(Dataset items)
□ □ □ □ □
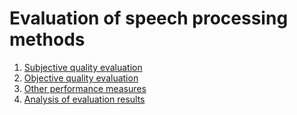 # Evaluation of speech processing methods

1.  [Subjective quality evaluation](Evaluation/Subjective_quality_evaluation.md)
2.  [Objective quality evaluation](Evaluation/Objective_quality_evaluation.md)
3.  [Other performance measures](Evaluation/Other_performance_measures.md)
4.  [Analysis of evaluation results](Evaluation/Analysis_of_evaluation_results.ipynb)

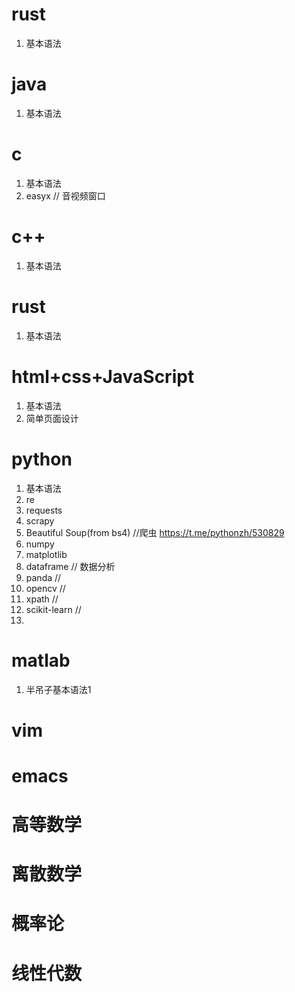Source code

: # rust

 1. 基本语法

# java

 1. 基本语法

# c

 1. 基本语法
 2. easyx  // 音视频窗口


# c++

 1. 基本语法

# rust

 1. 基本语法

# html+css+JavaScript

 1. 基本语法
 2. 简单页面设计 

# python

 1. 基本语法
 2. re
 3. requests
 4. scrapy
 5. Beautiful Soup(from bs4) //爬虫 https://t.me/pythonzh/530829
 6. numpy
 7. matplotlib
 8. dataframe // 数据分析
 9. panda //
 10. opencv //
 11. xpath //
 12. scikit-learn //
 13.  

# matlab

 1. 半吊子基本语法1

# vim
# emacs
# 高等数学
# 离散数学
# 概率论
# 线性代数

<!--stackedit_data:
eyJoaXN0b3J5IjpbLTIxMjU0NjQzMCwxNDk0Njc4MDU4LC0xNj
Q5ODAxMjU3LC05MjU4NjM5NDhdfQ==
-->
□ □ □ □ □
> _REQUIREMENT_: Set down every record above exactly as it stands, but skip the pictures.

> _THE COMPLETED TASK_:
 # Evaluation of speech processing methods

1.  [Subjective quality evaluation](Evaluation/Subjective_quality_evaluation.md)
2.  [Objective quality evaluation](Evaluation/Objective_quality_evaluation.md)
3.  [Other performance measures](Evaluation/Other_performance_measures.md)
4.  [Analysis of evaluation results](Evaluation/Analysis_of_evaluation_results.ipynb)

Source code

: # rust

 1. 基本语法

# java

 1. 基本语法

# c

 1. 基本语法
 2. easyx  // 音视频窗口


# c++

 1. 基本语法

# rust

 1. 基本语法

# html+css+JavaScript

 1. 基本语法
 2. 简单页面设计 

# python

 1. 基本语法
 2. re
 3. requests
 4. scrapy
 5. Beautiful Soup(from bs4) //爬虫 https://t.me/pythonzh/530829
 6. numpy
 7. matplotlib
 8. dataframe // 数据分析
 9. panda //
 10. opencv //
 11. xpath //
 12. scikit-learn //
 13.  

# matlab

 1. 半吊子基本语法1

# vim
# emacs
# 高等数学
# 离散数学
# 概率论
# 线性代数

<!--stackedit_data:
eyJoaXN0b3J5IjpbLTIxMjU0NjQzMCwxNDk0Njc4MDU4LC0xNj
Q5ODAxMjU3LC05MjU4NjM5NDhdfQ==
-->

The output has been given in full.